King Charles I was increasingly hostile to the Puritans and their Reformed theology. And members of Parliament—many of whom were Puritans and Puritan sympathizers—were becoming increasingly aggrieved by the king. They were convinced that there was still a lot of work to be done in the Church of England, that it still needed to be reformed in light of Scripture.
Although the English Church had separated itself from Rome during the English Reformation more than one hundred years earlier, the Puritans felt it hadn’t gone far enough. So, with that in mind, Parliament called upon Reformed theologians to meet at Westminster Abbey. Their job was to advise Parliament on issues of worship, doctrine, government, and discipline in the Church of England.
Despite a royal proclamation prohibiting its meeting, the assembly first met on 1st July, 1643, at the Henry VII Chapel in Westminster Abbey, before later moving to the abbey’s Jerusalem Chamber.
This Westminster Assembly consisted of 151 men, which included twenty laypeople from the House of Commons and ten from the House of Lords.
The assembly lasted officially until 1649, although it continued to meet occasionally until 1652. And those present certainly did not slack during that time. Over the course of the six years between 1643 and 1649, they met 1,163 times.
The documents they produced are known as the Westminster Standards, namely:
- the Westminster Confession of Faith
- the Larger and Shorter Catechisms
- the Directory for the Public Worship of God (which is a sort of liturgical manual)
- and the Form of Presbyterial Church Government (which describes how churches ought to be structured and governed)
Remember, this is only about one hundred years after the first edition of Calvin’s Institutes and about 120 years after Luther’s Ninety-Five Theses, but the work the Westminster Assembly produced is generally considered to be the fullest flowering of Reformation thought. The documents are characterized by exquisite precision and beauty, such that nearly four hundred years on they are still seen as a classic expression of Reformed theology.

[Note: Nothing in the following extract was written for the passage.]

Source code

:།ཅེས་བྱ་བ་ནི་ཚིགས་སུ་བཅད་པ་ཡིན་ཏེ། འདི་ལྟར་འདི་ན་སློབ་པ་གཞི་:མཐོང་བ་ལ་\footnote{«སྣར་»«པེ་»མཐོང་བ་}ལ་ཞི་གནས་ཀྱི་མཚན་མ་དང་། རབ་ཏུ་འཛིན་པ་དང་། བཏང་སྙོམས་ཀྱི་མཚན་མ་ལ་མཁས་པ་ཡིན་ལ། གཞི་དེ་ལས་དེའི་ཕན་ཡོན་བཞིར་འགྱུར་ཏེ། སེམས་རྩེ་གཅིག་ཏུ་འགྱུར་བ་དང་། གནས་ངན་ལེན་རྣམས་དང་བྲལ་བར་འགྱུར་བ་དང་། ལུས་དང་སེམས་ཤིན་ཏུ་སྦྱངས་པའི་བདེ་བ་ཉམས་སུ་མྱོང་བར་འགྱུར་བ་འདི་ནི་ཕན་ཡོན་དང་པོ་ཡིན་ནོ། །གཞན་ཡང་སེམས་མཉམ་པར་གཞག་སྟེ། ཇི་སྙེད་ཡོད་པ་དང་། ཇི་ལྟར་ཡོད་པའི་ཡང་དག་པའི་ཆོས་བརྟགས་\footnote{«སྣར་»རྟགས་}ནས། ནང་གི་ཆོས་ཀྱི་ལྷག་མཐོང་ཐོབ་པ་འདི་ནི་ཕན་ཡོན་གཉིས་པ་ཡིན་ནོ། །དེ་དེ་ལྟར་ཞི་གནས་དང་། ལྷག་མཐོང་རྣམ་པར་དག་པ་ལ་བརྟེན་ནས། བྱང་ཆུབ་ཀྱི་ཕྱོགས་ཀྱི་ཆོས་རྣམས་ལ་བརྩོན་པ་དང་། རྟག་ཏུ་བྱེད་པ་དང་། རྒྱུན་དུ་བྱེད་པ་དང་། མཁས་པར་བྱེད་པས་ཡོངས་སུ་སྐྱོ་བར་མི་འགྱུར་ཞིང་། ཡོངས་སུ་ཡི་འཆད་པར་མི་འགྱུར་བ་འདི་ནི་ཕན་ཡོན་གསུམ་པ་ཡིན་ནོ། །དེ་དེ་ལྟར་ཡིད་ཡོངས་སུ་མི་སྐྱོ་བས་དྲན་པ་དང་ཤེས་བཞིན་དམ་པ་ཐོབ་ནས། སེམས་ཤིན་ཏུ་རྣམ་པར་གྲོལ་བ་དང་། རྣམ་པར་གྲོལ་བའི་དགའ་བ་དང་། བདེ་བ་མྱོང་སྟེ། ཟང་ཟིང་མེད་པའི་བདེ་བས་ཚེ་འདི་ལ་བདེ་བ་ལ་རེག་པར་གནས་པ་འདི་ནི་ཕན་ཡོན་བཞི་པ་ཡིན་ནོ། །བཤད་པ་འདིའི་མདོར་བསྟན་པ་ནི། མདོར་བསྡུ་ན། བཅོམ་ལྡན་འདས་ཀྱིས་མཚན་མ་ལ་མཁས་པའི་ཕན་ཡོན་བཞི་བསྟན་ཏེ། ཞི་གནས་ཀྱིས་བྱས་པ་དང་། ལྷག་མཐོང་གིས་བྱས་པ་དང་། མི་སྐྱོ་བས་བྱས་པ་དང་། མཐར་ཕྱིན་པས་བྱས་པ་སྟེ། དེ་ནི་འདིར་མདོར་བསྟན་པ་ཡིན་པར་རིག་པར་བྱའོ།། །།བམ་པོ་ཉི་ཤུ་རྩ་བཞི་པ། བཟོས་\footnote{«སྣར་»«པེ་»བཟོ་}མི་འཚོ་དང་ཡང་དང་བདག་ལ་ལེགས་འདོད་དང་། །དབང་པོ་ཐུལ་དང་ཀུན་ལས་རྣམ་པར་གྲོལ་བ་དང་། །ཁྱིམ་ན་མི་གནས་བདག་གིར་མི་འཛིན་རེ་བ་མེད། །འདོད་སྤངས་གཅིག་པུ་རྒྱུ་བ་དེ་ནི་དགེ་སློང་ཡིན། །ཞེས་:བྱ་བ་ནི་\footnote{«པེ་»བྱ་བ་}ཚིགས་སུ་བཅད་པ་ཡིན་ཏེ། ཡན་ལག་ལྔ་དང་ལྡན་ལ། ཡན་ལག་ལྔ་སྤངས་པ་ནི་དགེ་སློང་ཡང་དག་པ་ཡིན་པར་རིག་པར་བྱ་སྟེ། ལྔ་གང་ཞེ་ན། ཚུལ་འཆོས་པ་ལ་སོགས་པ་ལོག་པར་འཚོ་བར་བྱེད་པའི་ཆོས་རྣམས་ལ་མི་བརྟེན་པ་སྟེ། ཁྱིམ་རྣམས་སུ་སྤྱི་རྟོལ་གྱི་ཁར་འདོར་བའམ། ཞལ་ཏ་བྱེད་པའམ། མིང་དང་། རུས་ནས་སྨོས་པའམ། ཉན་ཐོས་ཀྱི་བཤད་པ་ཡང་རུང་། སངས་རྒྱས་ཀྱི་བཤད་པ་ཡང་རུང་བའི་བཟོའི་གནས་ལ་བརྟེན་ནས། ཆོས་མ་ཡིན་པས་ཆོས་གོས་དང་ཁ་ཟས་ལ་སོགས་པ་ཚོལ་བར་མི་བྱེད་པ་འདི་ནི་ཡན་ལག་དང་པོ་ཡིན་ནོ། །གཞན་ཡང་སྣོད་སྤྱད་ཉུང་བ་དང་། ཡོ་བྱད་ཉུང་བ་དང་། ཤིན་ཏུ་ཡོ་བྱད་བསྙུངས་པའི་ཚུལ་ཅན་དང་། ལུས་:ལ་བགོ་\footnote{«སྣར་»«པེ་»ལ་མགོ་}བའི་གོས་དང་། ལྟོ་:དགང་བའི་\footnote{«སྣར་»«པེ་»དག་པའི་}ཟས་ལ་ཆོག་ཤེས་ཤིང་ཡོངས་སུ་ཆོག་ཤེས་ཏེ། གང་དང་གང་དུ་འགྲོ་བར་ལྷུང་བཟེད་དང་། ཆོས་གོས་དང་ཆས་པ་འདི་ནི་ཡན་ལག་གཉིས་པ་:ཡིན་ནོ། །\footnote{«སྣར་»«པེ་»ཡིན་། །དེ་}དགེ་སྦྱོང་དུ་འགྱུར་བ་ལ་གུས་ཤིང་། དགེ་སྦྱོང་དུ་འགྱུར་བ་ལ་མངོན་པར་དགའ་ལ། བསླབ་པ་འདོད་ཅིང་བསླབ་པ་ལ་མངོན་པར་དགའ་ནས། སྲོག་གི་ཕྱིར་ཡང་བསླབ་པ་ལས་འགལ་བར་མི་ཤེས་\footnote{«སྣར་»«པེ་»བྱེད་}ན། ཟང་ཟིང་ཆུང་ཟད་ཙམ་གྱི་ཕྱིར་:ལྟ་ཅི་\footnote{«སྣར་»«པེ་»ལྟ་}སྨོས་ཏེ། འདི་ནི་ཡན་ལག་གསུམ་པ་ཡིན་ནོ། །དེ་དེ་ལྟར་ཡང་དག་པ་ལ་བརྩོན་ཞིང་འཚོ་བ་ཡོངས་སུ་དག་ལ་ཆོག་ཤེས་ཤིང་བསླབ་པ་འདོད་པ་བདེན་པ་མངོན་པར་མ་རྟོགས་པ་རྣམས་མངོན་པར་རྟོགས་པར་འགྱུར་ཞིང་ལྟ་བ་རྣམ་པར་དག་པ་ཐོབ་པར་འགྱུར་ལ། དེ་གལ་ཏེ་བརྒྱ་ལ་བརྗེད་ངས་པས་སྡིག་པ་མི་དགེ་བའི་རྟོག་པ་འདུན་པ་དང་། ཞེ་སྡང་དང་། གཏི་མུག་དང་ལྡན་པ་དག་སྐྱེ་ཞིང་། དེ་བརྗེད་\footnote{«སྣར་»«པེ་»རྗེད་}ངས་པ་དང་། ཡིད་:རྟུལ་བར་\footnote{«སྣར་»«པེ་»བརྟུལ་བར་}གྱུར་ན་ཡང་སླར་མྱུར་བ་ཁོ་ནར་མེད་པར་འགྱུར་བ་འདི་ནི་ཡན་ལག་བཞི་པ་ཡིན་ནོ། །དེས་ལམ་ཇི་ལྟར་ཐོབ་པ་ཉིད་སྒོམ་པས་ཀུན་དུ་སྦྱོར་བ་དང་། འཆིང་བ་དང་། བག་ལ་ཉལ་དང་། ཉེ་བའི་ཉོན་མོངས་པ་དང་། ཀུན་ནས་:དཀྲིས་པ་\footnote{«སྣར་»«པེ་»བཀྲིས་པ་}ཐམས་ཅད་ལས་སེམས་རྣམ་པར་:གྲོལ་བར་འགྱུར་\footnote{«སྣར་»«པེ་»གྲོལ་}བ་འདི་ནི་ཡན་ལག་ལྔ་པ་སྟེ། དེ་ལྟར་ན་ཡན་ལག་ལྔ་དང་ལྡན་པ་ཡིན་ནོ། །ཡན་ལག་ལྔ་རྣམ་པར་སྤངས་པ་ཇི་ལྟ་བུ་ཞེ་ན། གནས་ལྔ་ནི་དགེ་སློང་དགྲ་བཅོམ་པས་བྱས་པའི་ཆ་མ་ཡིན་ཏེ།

Perhaps the most widely known and repeated sentences in all of their work is the first question of the Westminster Shorter Catechism, and it’s a terrific example of the precision and beauty we’ve been talking about:
Question: What is the chief end of man?
Answer: Man’s chief end is to glorify God, and to enjoy him forever.
But there’s a twist ending to all this. Just over a decade later, the documents produced by the Westminster Assembly were repudiated by the Church of England during the Restoration of the monarchy in 1660, and episcopal church government was reinstated in England.
And yet the fruit of the Westminster Assembly continues to be widely revered and embraced by Reformed Christians the world over.
As the late Professor John Murray of Westminster Theological Seminary in Philadelphia put it: “The work produced by the Westminster Assembly has lived and will permanently live. The reason is obvious. The work was wrought with superb care, patience, precision, and above all with earnest and intelligent devotion to the Word of God and zeal for His glory. Sanctified theological learning has never been brought to bear with greater effect upon the formulation of the Christian Faith. While it would be dishonoring to the Holy Spirit to accord to these documents a place in any way equal to the Word of God either in principle or in practical effect, yet it would also be dishonoring to the Holy Spirit, who has promised to be with His church to the end, to undervalue or neglect what is the product of His illumination and direction in the hearts and minds of His faithful servants. Other men labored and we have entered into their labors.”